In order to create that actor first we need to deal with a joining process. The idea is that we'll try to pick endpoints from the provided list (it corresponds to seed node addresses in Akka.Cluster ) and send a Join request to them. If cluster node actor will receive such request, it's obliged to accept it by sending Joined response to ALL cluster members (including requester).
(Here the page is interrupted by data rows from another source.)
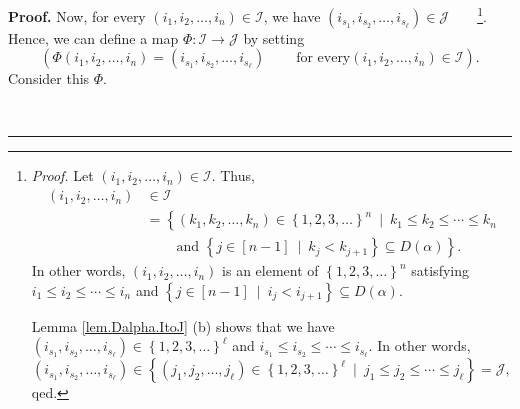 \documentclass[numbers=enddot,12pt,final,onecolumn,notitlepage,abstracton]{scrartcl}
\theoremstyle{definition}
\newenvironment{proof}[1][Proof]{\noindent\textbf{#1.} }{\ \rule{0.5em}{0.5em}}
\newenvironment{verlong}{}{}
\begin{document}
\begin{verlong}
\begin{footnotesize}
\begin{proof}
Now, for every $\left(  i_{1},i_{2},\ldots,i_{n}\right)  \in\mathcal{I}$, we
have $\left(  i_{s_{1}},i_{s_{2}},\ldots,i_{s_{\ell}}\right)  \in\mathcal{J}%
$\ \ \ \ \footnote{\textit{Proof.} Let $\left(  i_{1},i_{2},\ldots
,i_{n}\right)  \in\mathcal{I}$. Thus,%
\begin{align*}
\left(  i_{1},i_{2},\ldots,i_{n}\right)   &  \in\mathcal{I}\\
&  =\left\{  \left(  k_{1},k_{2},\ldots,k_{n}\right)  \in\left\{
1,2,3,\ldots\right\}  ^{n}\ \mid\ k_{1}\leq k_{2}\leq\cdots\leq k_{n}\right.
\\
&  \ \ \ \ \ \ \ \ \ \ \left.  \text{and }\left\{  j\in\left[  n-1\right]
\ \mid\ k_{j}<k_{j+1}\right\}  \subseteq D\left(  \alpha\right)  \right\}  .
\end{align*}
In other words, $\left(  i_{1},i_{2},\ldots,i_{n}\right)  $ is an element of
$\left\{  1,2,3,\ldots\right\}  ^{n}$ satisfying $i_{1}\leq i_{2}\leq
\cdots\leq i_{n}$ and $\left\{  j\in\left[  n-1\right]  \ \mid\ i_{j}%
<i_{j+1}\right\}  \subseteq D\left(  \alpha\right)  $.
\par
Lemma \ref{lem.Dalpha.ItoJ} (b) shows that we have $\left(  i_{s_{1}}%
,i_{s_{2}},\ldots,i_{s_{\ell}}\right)  \in\left\{  1,2,3,\ldots\right\}
^{\ell}$ and $i_{s_{1}}\leq i_{s_{2}}\leq\cdots\leq i_{s_{\ell}}$. In other
words,%
\[
\left(  i_{s_{1}},i_{s_{2}},\ldots,i_{s_{\ell}}\right)  \in\left\{  \left(
j_{1},j_{2},\ldots,j_{\ell}\right)  \in\left\{  1,2,3,\ldots\right\}  ^{\ell
}\ \mid\ j_{1}\leq j_{2}\leq\cdots\leq j_{\ell}\right\}  =\mathcal{J},
\]
qed.}. Hence, we can define a map $\Phi:\mathcal{I}\rightarrow\mathcal{J}$ by
setting%
\[
\left(  \Phi\left(  i_{1},i_{2},\ldots,i_{n}\right)  =\left(  i_{s_{1}%
},i_{s_{2}},\ldots,i_{s_{\ell}}\right)  \ \ \ \ \ \ \ \ \ \ \text{for every
}\left(  i_{1},i_{2},\ldots,i_{n}\right)  \in\mathcal{I}\right)  .
\]
Consider this $\Phi$.


\end{proof}
\end{footnotesize}
\end{verlong}
\end{document}
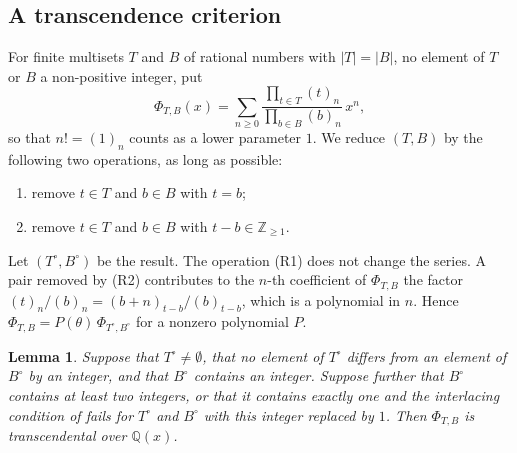 \documentclass[11pt]{amsart}
\newtheorem{lemma}[theorem]{Lemma}
\theoremstyle{definition}
\theoremstyle{remark}
\numberwithin{equation}{section}
\newcommand{\Q}{\mathbb{Q}}
\newcommand{\Z}{\mathbb{Z}}
\begin{document}
\subsection*{A transcendence criterion}
For finite multisets $T$ and $B$ of rational numbers with $|T|=|B|$, no element of $T$ or $B$ a non-positive integer, put
\[
\Phi_{T,B}(x)=\sum_{n\ge0}\frac{\prod_{t\in T}(t)_n}{\prod_{b\in B}(b)_n}\,x^n ,
\]
so that $n!=(1)_n$ counts as a lower parameter $1$. We reduce $(T,B)$ by the following two operations, as long as possible:
\begin{enumerate}[label=(R\arabic*),leftmargin=3em]
\item remove $t\in T$ and $b\in B$ with $t=b$;
\item remove $t\in T$ and $b\in B$ with $t-b\in\Z_{\ge1}$.
\end{enumerate}
Let $(T^\circ,B^\circ)$ be the result. The operation (R1) does not change the series. A pair removed by (R2) contributes to the $n$-th coefficient of $\Phi_{T,B}$ the factor $(t)_n/(b)_n=(b+n)_{t-b}/(b)_{t-b}$, which is a polynomial in $n$. Hence $\Phi_{T,B}=P(\theta)\,\Phi_{T^\circ,B^\circ}$ for a nonzero polynomial $P$.

\begin{lemma}\label{lem:C1}
Suppose that $T^\circ\ne\emptyset$, that no element of $T^\circ$ differs from an element of $B^\circ$ by an integer, and that $B^\circ$ contains an integer. Suppose further that $B^\circ$ contains at least two integers, or that it contains exactly one and the interlacing condition of \citet[Theorem~4.8]{BeukersHeckman1989} fails for $T^\circ$ and $B^\circ$ with this integer replaced by $1$. Then $\Phi_{T,B}$ is transcendental over $\Q(x)$.
\end{lemma}
\end{document}
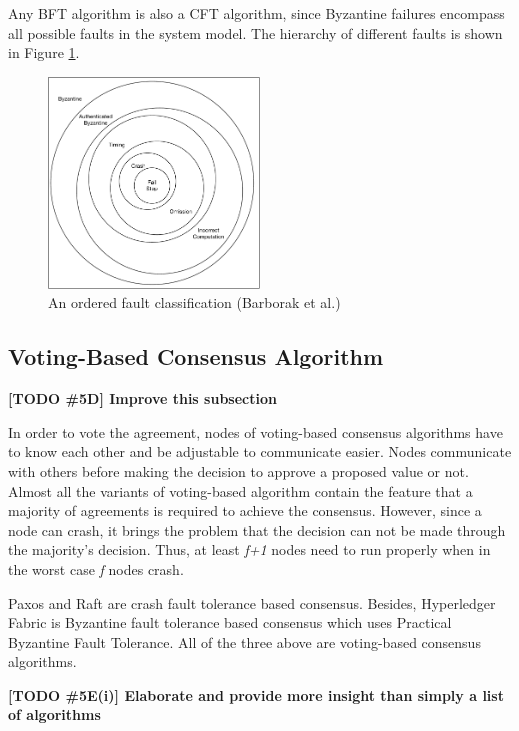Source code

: \documentclass[12pt, a4paper]{article}
\newcommand{\todo}[2]{\textbf{\color{blue}[TODO \##1] #2}\par}
\begin{document}
Any BFT algorithm is also a CFT algorithm, since Byzantine failures encompass all possible faults in the system model. The hierarchy of different faults \cite{barborak1993consensus} is shown in Figure \ref{fig:aofc}.

\begin{figure}[htp]
  \centering
  \includegraphics[width=0.5\textwidth]{img/AOFC.pdf}
  \caption{An ordered fault classification (Barborak et al.)}
  \label{fig:aofc}
\end{figure}

\subsection{Voting-Based Consensus Algorithm}
\todo{5D}{Improve this subsection}
In order to vote the agreement, nodes of voting-based consensus algorithms have to know each other and be adjustable to communicate easier\cite{nguyen2018survey}. Nodes communicate with others before making the decision to approve a proposed value or not. Almost all the variants of voting-based algorithm contain the feature that a majority of agreements is required to achieve the consensus. However, since a node can crash, it brings the problem that the decision can not be made through the majority's decision. Thus, at least \textit{f+1} nodes need to run properly when in the worst case \textit{f} nodes crash.

Paxos\cite{lamport2001paxos} and Raft\cite{conf/usenix/OngaroO14} are crash fault tolerance based consensus. Besides, Hyperledger Fabric\cite{cachin2016architecture} is Byzantine fault tolerance based consensus which uses Practical Byzantine Fault Tolerance\cite{castro1999practical}. All of the three above are voting-based consensus algorithms.

\todo{5E(i)}{Elaborate and provide more insight than simply a list of algorithms}
\end{document}
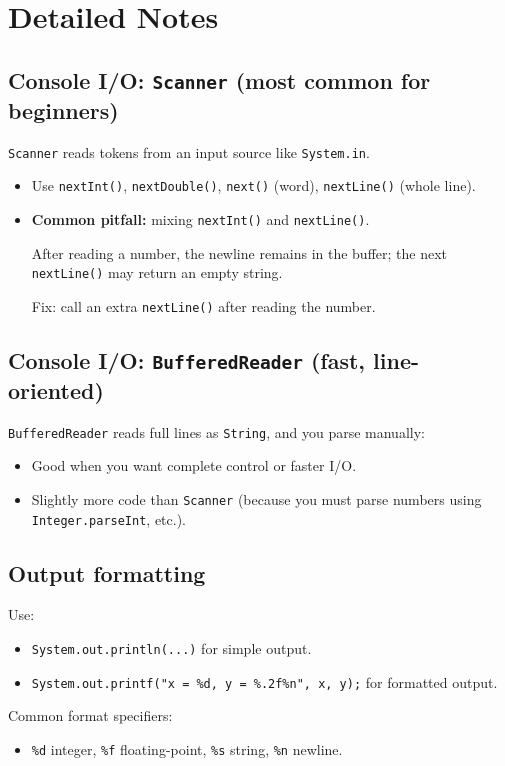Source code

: \documentclass[11pt]{article}
\begin{document}
\section{Detailed Notes}
\subsection{Console I/O: \texttt{Scanner} (most common for beginners)}
\texttt{Scanner} reads tokens from an input source like \texttt{System.in}.
\begin{itemize}
  \item Use \texttt{nextInt()}, \texttt{nextDouble()}, \texttt{next()} (word), \texttt{nextLine()} (whole line).
  \item \textbf{Common pitfall:} mixing \texttt{nextInt()} and \texttt{nextLine()}.\par
  After reading a number, the newline remains in the buffer; the next \texttt{nextLine()} may return an empty string.\par
  Fix: call an extra \texttt{nextLine()} after reading the number.
\end{itemize}

\subsection{Console I/O: \texttt{BufferedReader} (fast, line-oriented)}
\texttt{BufferedReader} reads full lines as \texttt{String}, and you parse manually:
\begin{itemize}
  \item Good when you want complete control or faster I/O.
  \item Slightly more code than \texttt{Scanner} (because you must parse numbers using \texttt{Integer.parseInt}, etc.).
\end{itemize}

\subsection{Output formatting}
Use:
\begin{itemize}
  \item \texttt{System.out.println(...)} for simple output.
  \item \texttt{System.out.printf("x = \%d, y = \%.2f\%n", x, y);} for formatted output.
\end{itemize}
Common format specifiers:
\begin{itemize}
  \item \texttt{\%d} integer,\;\; \texttt{\%f} floating-point,\;\; \texttt{\%s} string,\;\; \texttt{\%n} newline.
\end{itemize}
\end{document}
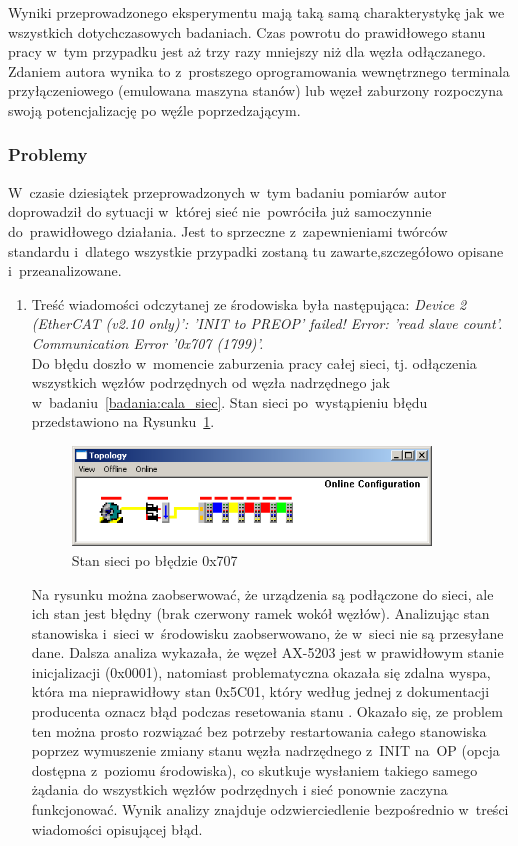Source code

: Wyniki przeprowadzonego eksperymentu mają taką samą charakterystykę jak we wszystkich dotychczasowych badaniach. Czas powrotu do prawidłowego stanu pracy w~tym przypadku jest aż trzy razy mniejszy niż dla węzła odłączanego. Zdaniem autora wynika to z~prostszego oprogramowania wewnętrznego terminala przyłączeniowego (emulowana maszyna stanów) lub węzeł zaburzony rozpoczyna swoją potencjalizację po węźle poprzedzającym.

\clearpage
\subsubsection{Problemy}
W~czasie dziesiątek przeprowadzonych w~tym badaniu pomiarów autor doprowadził do sytuacji w~której sieć nie~powróciła już samoczynnie do~prawidłowego działania. Jest to sprzeczne z~zapewnieniami twórców standardu i~dlatego wszystkie przypadki zostaną tu zawarte,szczegółowo opisane i~przeanalizowane.

\begin{enumerate}
\item Treść wiadomości odczytanej ze środowiska była następująca: \textit{Device 2 (EtherCAT (v2.10 only)': 'INIT to PREOP' failed! Error: 'read slave count'. Communication Error '0x707 (1799)'.} \\[1mm]
Do błędu doszło w~momencie zaburzenia pracy całej sieci, tj. odłączenia wszystkich węzłów podrzędnych od węzła nadrzędnego jak w~badaniu~\ref{badania:cala_siec}. Stan sieci po~wystąpieniu błędu przedstawiono na Rysunku~\ref{err0x707}.
\begin{figure}[!htb] 	\centering 	\includegraphics[width=0.9\textwidth]{images/err0x707} \caption{Stan sieci po błędzie 0x707} \label{err0x707} \end{figure}

Na rysunku można zaobserwować, że urządzenia są podłączone do sieci, ale ich stan jest błędny (brak czerwony ramek wokół węzłów). Analizując stan stanowiska i~sieci w~środowisku zaobserwowano, że w~sieci nie są przesyłane dane.
Dalsza analiza wykazała, że węzeł AX-5203 jest w prawidłowym stanie inicjalizacji (0x0001), natomiast problematyczna okazała się zdalna wyspa, która ma nieprawidłowy stan 0x5C01, który według jednej z dokumentacji producenta oznacz błąd podczas resetowania stanu \cite{err0x707}.
Okazało się, ze problem ten można prosto rozwiązać bez potrzeby restartowania całego stanowiska poprzez wymuszenie zmiany stanu węzła nadrzędnego z~INIT na~OP (opcja dostępna z~poziomu środowiska), co skutkuje wysłaniem takiego samego żądania do wszystkich węzłów podrzędnych i sieć ponownie zaczyna funkcjonować. Wynik analizy znajduje odzwierciedlenie bezpośrednio w~treści wiadomości opisującej błąd.
\end{enumerate}

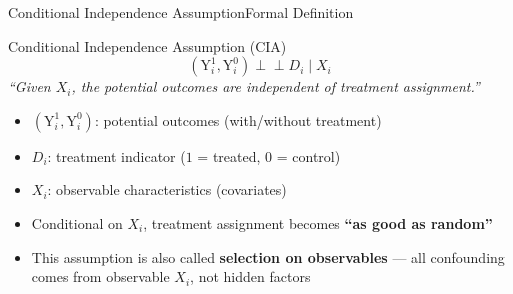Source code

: \documentclass[dvipsnames,hyperref={pdfpagelabels=false}]{beamer}
\newcommand{\indep}{\perp\!\!\!\perp}
\begin{document}
\begin{frame}{Conditional Independence Assumption}{Formal Definition}

\begin{block}{Conditional Independence Assumption (CIA)}
\begin{equation*}
(\mathrm{Y}^{1}_{i},\mathrm{Y}^{0}_{i})\indep D_{i}\mid X_{i}
\end{equation*}
\textit{``Given $X_i$, the potential outcomes are independent of treatment assignment.''}
\end{block}

\vspace{0.3cm}
\begin{itemize}
    \item $(\mathrm{Y}^{1}_{i},\mathrm{Y}^{0}_{i})$: potential outcomes (with/without treatment)
    \vspace{0.2cm}
    \item $D_{i}$: treatment indicator ($1$ = treated, $0$ = control)
    \vspace{0.2cm}
    \item $X_{i}$: observable characteristics (covariates)
    \vspace{0.2cm}
    \item Conditional on $X_i$, treatment assignment becomes \textbf{``as good as random''}
    \vspace{0.2cm}
    \item This assumption is also called \textbf{selection on observables} — all confounding
    comes from observable $X_i$, not hidden factors
\end{itemize}

\end{frame}




\end{document}
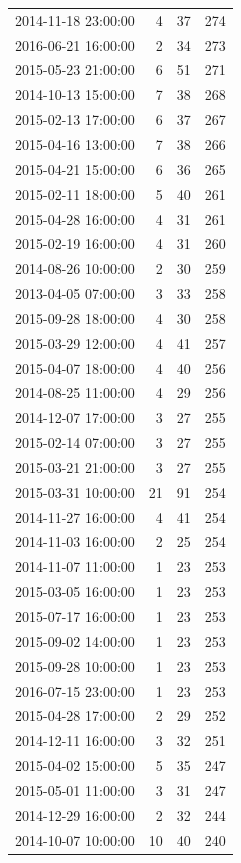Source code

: \begin{tabular}{lrrr}
2014-11-18 23:00:00 & 4 & 37 & 274 \\
2016-06-21 16:00:00 & 2 & 34 & 273 \\
2015-05-23 21:00:00 & 6 & 51 & 271 \\
2014-10-13 15:00:00 & 7 & 38 & 268 \\
2015-02-13 17:00:00 & 6 & 37 & 267 \\
2015-04-16 13:00:00 & 7 & 38 & 266 \\
2015-04-21 15:00:00 & 6 & 36 & 265 \\
2015-02-11 18:00:00 & 5 & 40 & 261 \\
2015-04-28 16:00:00 & 4 & 31 & 261 \\
2015-02-19 16:00:00 & 4 & 31 & 260 \\
2014-08-26 10:00:00 & 2 & 30 & 259 \\
2013-04-05 07:00:00 & 3 & 33 & 258 \\
2015-09-28 18:00:00 & 4 & 30 & 258 \\
2015-03-29 12:00:00 & 4 & 41 & 257 \\
2015-04-07 18:00:00 & 4 & 40 & 256 \\
2014-08-25 11:00:00 & 4 & 29 & 256 \\
2014-12-07 17:00:00 & 3 & 27 & 255 \\
2015-02-14 07:00:00 & 3 & 27 & 255 \\
2015-03-21 21:00:00 & 3 & 27 & 255 \\
2015-03-31 10:00:00 & 21 & 91 & 254 \\
2014-11-27 16:00:00 & 4 & 41 & 254 \\
2014-11-03 16:00:00 & 2 & 25 & 254 \\
2014-11-07 11:00:00 & 1 & 23 & 253 \\
2015-03-05 16:00:00 & 1 & 23 & 253 \\
2015-07-17 16:00:00 & 1 & 23 & 253 \\
2015-09-02 14:00:00 & 1 & 23 & 253 \\
2015-09-28 10:00:00 & 1 & 23 & 253 \\
2016-07-15 23:00:00 & 1 & 23 & 253 \\
2015-04-28 17:00:00 & 2 & 29 & 252 \\
2014-12-11 16:00:00 & 3 & 32 & 251 \\
2015-04-02 15:00:00 & 5 & 35 & 247 \\
2015-05-01 11:00:00 & 3 & 31 & 247 \\
2014-12-29 16:00:00 & 2 & 32 & 244 \\
2014-10-07 10:00:00 & 10 & 40 & 240 \\

\end{tabular}
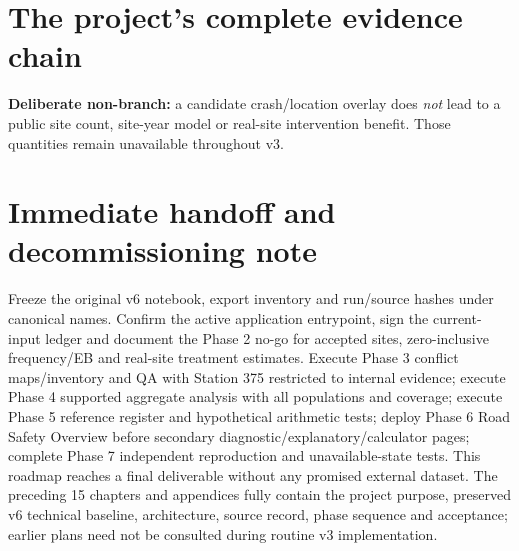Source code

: \documentclass[11pt,a4paper,openany]{report}
\begin{document}
\section{The project's complete evidence chain}
\begin{center}
\end{center}
\textbf{Deliberate non-branch:} a candidate crash/location overlay does \emph{not} lead to a public site count, site-year model or real-site intervention benefit. Those quantities remain unavailable throughout v3.

\section{Immediate handoff and decommissioning note}
Freeze the original v6 notebook, export inventory and run/source hashes under canonical names. Confirm the active application entrypoint, sign the current-input ledger and document the Phase 2 no-go for accepted sites, zero-inclusive frequency/EB and real-site treatment estimates. Execute Phase 3 conflict maps/inventory and QA with Station 375 restricted to internal evidence; execute Phase 4 supported aggregate analysis with all populations and coverage; execute Phase 5 reference register and hypothetical arithmetic tests; deploy Phase 6 Road Safety Overview before secondary diagnostic/explanatory/calculator pages; complete Phase 7 independent reproduction and unavailable-state tests. This roadmap reaches a final deliverable without any promised external dataset. The preceding 15 chapters and appendices fully contain the project purpose, preserved v6 technical baseline, architecture, source record, phase sequence and acceptance; earlier plans need not be consulted during routine v3 implementation.
\end{document}
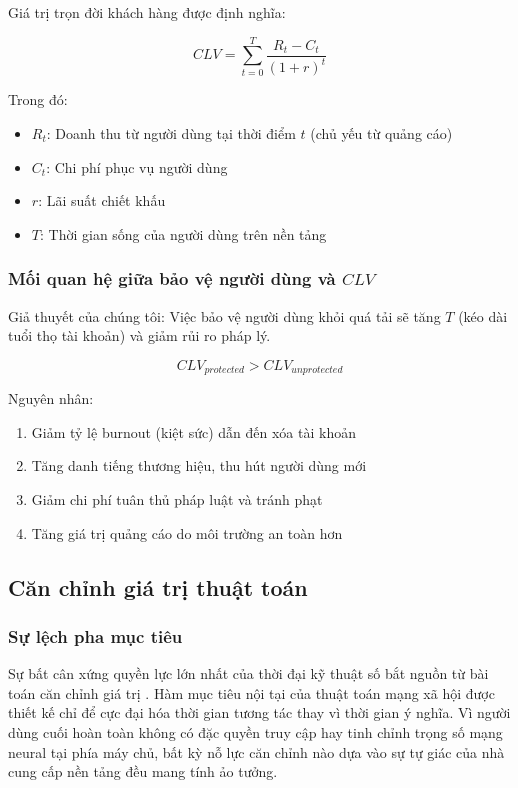Giá trị trọn đời khách hàng được định nghĩa:

\begin{equation}
    CLV = \sum_{t=0}^{T} \frac{R_t - C_t}{(1+r)^t}
\end{equation}

Trong đó:
\begin{itemize}
    \item $R_t$: Doanh thu từ người dùng tại thời điểm $t$ (chủ yếu từ quảng cáo)
    \item $C_t$: Chi phí phục vụ người dùng
    \item $r$: Lãi suất chiết khấu
    \item $T$: Thời gian sống của người dùng trên nền tảng
\end{itemize}

\subsubsection{Mối quan hệ giữa bảo vệ người dùng và $CLV$}

Giả thuyết của chúng tôi: Việc bảo vệ người dùng khỏi quá tải sẽ tăng $T$ (kéo dài tuổi thọ tài khoản) và giảm rủi ro pháp lý.

\begin{equation}
    CLV_{protected} > CLV_{unprotected}
\end{equation}

Nguyên nhân:
\begin{enumerate}
    \item Giảm tỷ lệ burnout (kiệt sức) dẫn đến xóa tài khoản
    \item Tăng danh tiếng thương hiệu, thu hút người dùng mới
    \item Giảm chi phí tuân thủ pháp luật và tránh phạt
    \item Tăng giá trị quảng cáo do môi trường an toàn hơn
\end{enumerate}

\subsection{Căn chỉnh giá trị thuật toán}

\subsubsection{Sự lệch pha mục tiêu}

Sự bất cân xứng quyền lực lớn nhất của thời đại kỹ thuật số bắt nguồn từ bài toán căn chỉnh giá trị \cite{stray2021}. Hàm mục tiêu nội tại của thuật toán mạng xã hội được thiết kế chỉ để cực đại hóa thời gian tương tác thay vì thời gian ý nghĩa. Vì người dùng cuối hoàn toàn không có đặc quyền truy cập hay tinh chỉnh trọng số mạng neural tại phía máy chủ, bất kỳ nỗ lực căn chỉnh nào dựa vào sự tự giác của nhà cung cấp nền tảng đều mang tính ảo tưởng.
In case when Joined wouldn't arrive eg. because we misconfigured our cluster and other endpoint couldn't be reached, we wait for some time and try another node from the list. This could be represented as:

let membership (seeds: Endpoint list) (ctx: Actor<_>) =
  let state = 
    { Myself = { Endpoint = ctx.Self }
      Active = Set.empty
      Suspects = Map.empty }

  (* rest of the actor code... *)
  
  let rec joining state cancel = actor {
    match! ctx.Receive() with
    | JoinTimeout [] -> return Stop // failed to join any members
    | JoinTimeout (next::remaining) ->
       next <! Join state.Myself
       let cancel = ctx.Schedule joinTimeout ctx.Self (JoinTimeout remaining)
       return! joining state cancel
    | Joined gossip ->
       cancel.Cancel() // cancel join timeout
       return! becomeReady state gossip
    | Join peer when peer = state.Myself -> // establish new cluster
       cancel.Cancel() // cancel join timeout
       return! becomeReady state (Set.singleton state.Myself)
    | _ -> return Unhandled
  }
    
  match seeds with
  | [] -> becomeReady state (Set.singleton state.Myself)
  | seed::remaining ->
    seed <! Join state.Myself
    let cancel = ctx.Schedule joinTimeout ctx.Self (JoinTimeout remaining) 
    joining state cancel

After receiving the Joined request actor associates itself as a operating member of the cluster, ready to work. From now on it will trigger itself to periodically check if others remain responsive:

let merge gossip state = { state with Active = state.Active + gossip }

let becomeReady state gossip =
  ctx.Schedule pingInterval ctx.Self NextRound |> ignore  
  ready (merge gossip state)

As mentioned before, in this case gossip is just a full set of active cluster members, while ready is actor behavior used for standard cluster activities:

let rec ready state = actor {
  match! ctx.Receive() with
  // other message handlers
  | _ -> return Unhandled
}

Since we covered joining procedure from requestor side, let's do that for operating cluster member as well:

match! ctx.Receive with
| Join peer ->
  let gossip = Set.add peer state.Active 
  let msg = Joined gossip
  gossip
  |> Set.remove state.Myself
  |> Set.iter (fun peer -> peer.Endpoint <! msg)
  return! ready { state with Active = gossip }
        
| Joined gossip -> return! ready (merge gossip state)
// other handlers

As we said, once new member tries to join, we simply update our active members state and gossip it to all other members in Joined message, so they could update it as well.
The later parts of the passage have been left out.